Unlike modern knitting naalbinding requires only a single needle. Typically between 2.5 and 5.5 inches, though other sizes are used and many people simply use commonly available, blunt tapestry needles.
This Instructable shows how I made one of bone, similar to a number of examples from archeological sites from Northern Europe and Scandinavia. Mine is definitely on the small side. Though, I haven't developed a preference for one size or another, it should not be taken as "correct" or even preferred but rather, just an example of one you might make. Either way it certainly does the job.
It does seem that most modern naalbinding needles tend to be on the longer side of the range with 5 or more inches being common and I have seen at least one stitch where a longer needle would probably be an advantage.
To do the knitting itself please see these excellent Instructables
Knit like a Viking
On to making the needle...
Step 1: Materials and tools
A rotary tool with a cutoff wheel and sanding attachment.
A pocket knife
A drill with a small bit
A sanding block
Beeswax for the finish
You might want gloves and a dust mask is more than a good idea any time you are working with bone. The dust tends to be very bad for your lungs.
Step 2: Basic shape
I looked at quite a few examples of historic needles and went with a shape that was close to a number of them. These are basically just flat blunt bone needles so it isn't all that complex. Again, I made one on the short side of the range.

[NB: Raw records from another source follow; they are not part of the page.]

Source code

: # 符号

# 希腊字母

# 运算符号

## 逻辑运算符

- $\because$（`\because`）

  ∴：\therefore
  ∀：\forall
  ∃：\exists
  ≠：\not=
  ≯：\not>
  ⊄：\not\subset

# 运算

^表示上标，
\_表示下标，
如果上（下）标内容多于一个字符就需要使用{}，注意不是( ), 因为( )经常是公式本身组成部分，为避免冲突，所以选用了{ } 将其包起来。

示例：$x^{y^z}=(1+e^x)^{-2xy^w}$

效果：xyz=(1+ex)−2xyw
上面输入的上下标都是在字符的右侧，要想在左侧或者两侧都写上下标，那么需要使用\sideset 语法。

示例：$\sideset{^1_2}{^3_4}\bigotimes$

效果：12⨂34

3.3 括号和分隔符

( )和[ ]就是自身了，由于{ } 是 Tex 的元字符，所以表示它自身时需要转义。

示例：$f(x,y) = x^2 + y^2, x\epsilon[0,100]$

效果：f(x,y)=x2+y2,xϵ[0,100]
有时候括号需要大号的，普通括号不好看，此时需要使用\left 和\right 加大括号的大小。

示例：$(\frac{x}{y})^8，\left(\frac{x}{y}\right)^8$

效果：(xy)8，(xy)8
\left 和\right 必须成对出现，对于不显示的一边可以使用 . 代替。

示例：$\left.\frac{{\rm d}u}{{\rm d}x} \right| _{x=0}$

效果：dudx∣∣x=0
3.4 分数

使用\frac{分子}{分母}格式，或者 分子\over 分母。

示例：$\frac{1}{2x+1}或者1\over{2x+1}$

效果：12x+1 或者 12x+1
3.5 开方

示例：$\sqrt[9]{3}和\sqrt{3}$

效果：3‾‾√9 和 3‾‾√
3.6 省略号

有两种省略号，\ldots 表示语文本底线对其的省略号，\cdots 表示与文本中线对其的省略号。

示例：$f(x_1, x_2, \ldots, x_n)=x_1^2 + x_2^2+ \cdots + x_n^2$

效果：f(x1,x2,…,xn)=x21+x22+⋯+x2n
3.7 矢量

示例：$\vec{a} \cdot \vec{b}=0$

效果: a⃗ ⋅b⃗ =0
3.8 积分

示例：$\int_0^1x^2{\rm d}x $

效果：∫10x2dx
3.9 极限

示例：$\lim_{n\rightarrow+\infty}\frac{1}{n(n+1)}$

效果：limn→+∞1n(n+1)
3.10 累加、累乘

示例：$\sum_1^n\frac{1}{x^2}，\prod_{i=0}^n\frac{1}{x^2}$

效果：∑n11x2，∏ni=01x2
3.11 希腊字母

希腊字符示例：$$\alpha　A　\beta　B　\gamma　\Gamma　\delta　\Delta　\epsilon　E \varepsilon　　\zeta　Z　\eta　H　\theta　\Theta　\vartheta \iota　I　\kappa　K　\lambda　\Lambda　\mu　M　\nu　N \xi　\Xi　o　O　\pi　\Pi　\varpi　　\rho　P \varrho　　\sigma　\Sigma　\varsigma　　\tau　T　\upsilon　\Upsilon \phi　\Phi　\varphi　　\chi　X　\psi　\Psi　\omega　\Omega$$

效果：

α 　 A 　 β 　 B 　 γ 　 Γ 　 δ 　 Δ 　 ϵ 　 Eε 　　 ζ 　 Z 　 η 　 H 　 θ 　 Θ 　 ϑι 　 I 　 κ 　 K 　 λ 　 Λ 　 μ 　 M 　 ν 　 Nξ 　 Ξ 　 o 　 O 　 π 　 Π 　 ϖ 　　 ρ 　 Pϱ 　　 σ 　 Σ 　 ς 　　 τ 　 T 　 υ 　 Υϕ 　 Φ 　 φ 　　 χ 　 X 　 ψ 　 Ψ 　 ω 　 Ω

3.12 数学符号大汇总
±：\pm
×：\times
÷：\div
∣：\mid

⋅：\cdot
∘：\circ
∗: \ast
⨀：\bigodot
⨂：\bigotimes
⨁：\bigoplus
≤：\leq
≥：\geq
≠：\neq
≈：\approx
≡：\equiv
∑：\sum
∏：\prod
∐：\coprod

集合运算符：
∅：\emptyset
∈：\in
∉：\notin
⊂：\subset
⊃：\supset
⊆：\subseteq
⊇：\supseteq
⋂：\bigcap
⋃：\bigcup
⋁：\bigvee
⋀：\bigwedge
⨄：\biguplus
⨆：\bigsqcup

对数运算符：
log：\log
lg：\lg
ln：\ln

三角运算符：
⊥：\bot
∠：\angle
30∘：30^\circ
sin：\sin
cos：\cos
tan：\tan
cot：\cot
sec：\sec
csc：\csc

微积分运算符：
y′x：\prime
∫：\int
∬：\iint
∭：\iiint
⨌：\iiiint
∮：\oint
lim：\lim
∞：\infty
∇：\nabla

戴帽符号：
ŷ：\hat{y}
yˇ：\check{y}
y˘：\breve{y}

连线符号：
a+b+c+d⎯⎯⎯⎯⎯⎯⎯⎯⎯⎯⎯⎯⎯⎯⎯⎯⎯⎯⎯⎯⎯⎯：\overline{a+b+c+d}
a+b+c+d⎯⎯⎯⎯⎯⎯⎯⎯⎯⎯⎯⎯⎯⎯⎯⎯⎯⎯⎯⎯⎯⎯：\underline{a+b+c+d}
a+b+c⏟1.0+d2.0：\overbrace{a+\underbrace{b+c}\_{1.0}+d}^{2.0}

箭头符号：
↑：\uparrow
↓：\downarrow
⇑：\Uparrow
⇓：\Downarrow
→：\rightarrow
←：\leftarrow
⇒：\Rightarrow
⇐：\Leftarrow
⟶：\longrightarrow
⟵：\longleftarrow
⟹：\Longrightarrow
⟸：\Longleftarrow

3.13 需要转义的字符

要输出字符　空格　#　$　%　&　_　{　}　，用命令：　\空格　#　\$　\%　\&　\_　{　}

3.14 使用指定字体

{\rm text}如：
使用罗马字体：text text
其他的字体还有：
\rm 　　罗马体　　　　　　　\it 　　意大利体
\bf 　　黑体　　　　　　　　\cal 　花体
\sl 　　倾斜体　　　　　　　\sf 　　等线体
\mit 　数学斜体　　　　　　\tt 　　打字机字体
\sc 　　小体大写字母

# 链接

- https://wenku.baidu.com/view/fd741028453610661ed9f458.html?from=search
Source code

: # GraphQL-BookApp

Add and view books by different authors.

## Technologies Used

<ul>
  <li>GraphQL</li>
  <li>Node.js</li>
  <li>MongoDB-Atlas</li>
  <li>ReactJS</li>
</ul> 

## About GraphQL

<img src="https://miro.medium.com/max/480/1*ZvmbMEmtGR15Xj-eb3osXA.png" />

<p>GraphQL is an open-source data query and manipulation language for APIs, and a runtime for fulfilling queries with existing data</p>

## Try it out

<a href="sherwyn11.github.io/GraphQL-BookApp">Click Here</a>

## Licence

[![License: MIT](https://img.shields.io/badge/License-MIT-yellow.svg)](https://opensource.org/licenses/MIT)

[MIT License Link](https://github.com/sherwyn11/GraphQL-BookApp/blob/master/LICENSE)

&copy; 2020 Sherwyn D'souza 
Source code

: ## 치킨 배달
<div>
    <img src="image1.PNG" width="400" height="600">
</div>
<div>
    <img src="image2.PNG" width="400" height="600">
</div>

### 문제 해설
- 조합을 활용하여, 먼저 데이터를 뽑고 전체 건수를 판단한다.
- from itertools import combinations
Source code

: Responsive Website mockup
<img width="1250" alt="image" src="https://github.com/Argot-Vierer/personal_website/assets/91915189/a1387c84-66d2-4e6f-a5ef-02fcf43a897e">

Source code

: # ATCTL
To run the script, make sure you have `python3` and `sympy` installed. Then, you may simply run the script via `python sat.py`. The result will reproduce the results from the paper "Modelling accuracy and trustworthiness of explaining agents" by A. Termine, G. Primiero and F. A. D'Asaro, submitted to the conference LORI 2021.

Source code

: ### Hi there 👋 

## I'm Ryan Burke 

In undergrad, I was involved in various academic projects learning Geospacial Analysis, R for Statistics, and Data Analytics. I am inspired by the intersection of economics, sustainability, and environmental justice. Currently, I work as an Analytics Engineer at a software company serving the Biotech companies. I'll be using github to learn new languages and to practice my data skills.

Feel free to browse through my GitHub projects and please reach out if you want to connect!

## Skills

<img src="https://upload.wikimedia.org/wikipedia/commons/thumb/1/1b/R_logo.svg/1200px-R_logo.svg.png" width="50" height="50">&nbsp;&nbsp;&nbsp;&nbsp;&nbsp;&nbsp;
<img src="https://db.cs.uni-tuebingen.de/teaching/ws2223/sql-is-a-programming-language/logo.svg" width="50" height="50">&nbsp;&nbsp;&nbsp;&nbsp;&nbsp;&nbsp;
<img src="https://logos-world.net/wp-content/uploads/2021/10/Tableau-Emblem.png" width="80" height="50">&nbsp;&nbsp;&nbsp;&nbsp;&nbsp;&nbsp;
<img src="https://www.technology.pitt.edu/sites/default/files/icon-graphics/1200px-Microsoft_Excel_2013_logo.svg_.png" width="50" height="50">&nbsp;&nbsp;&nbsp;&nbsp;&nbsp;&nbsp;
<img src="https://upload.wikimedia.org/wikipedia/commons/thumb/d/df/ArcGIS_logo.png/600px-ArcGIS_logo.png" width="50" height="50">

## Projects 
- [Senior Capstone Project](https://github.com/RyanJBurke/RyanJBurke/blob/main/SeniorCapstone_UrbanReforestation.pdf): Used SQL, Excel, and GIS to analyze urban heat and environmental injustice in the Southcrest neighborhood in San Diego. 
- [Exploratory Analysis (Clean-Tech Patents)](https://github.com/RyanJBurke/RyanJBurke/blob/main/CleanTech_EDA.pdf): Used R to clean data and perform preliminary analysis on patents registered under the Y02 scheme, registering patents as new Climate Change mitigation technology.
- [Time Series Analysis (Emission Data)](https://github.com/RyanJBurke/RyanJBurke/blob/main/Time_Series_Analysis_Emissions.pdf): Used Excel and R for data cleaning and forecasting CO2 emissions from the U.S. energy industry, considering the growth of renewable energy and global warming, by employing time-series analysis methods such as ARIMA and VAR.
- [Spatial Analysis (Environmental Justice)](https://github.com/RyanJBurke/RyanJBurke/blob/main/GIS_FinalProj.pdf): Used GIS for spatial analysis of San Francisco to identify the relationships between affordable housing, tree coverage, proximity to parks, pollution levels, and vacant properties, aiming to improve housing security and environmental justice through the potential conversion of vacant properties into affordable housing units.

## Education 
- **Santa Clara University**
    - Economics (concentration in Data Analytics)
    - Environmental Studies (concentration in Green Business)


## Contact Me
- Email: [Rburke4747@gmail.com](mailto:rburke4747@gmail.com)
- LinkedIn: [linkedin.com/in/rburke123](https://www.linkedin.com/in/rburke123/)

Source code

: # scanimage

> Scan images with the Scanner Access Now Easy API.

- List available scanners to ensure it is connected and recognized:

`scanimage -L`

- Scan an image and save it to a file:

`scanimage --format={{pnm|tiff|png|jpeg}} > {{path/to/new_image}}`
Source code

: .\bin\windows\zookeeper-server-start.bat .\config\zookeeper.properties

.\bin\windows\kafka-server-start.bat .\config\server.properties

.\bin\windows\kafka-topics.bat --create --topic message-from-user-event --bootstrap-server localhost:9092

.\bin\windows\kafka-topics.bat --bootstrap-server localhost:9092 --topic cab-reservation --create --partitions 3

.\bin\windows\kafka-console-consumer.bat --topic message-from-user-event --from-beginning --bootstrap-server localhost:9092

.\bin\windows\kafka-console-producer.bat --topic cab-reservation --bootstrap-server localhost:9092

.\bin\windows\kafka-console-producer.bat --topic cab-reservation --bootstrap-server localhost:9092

This is all entirely up to you if you decide to make one of your own. Wood and antler are other common materials but you could even use a toothbrush if you wanted to!
Step 3: Roughing it out
Once you have your rough shape you can progress to something that looks more like the end product. I used a knife at various points throughout the process but if you aren't used to this it really isn't necessary. The rotary tool and sand paper will do just fine all by themselves.
Step 4: Further shaping
Once you get your shaped dialed in you can do the gentle final shaping. This is the stage where you will want to feel all over the needle to make sure there is nothing to snag your yarn.
Step 5: Drilling and finishing
For the final finish I used wax. Warm it up and rub or drip it over the needle to fill the pores and provide a smooth surface that won't snag. You could even use regular candle wax for this.
Essentially any woodworking finish is fine for bone. So, if you are familiar with using something like Linseed or Tongue oil, by all means do. The important part is a smooth finish, not what you finish it with.
In the photo I'm using the knife to make a small pilot hole. It's just a matter of picking a spot and spinning the point of the blade like a drill. Be careful to leave enough distance from the back edge so you don't drill through it.
Step 6: Ready to knit!
You can easily purchase bone needles online for as little as $5 plus shipping but I wanted to make my own and to bring my naalbinding experience full circle.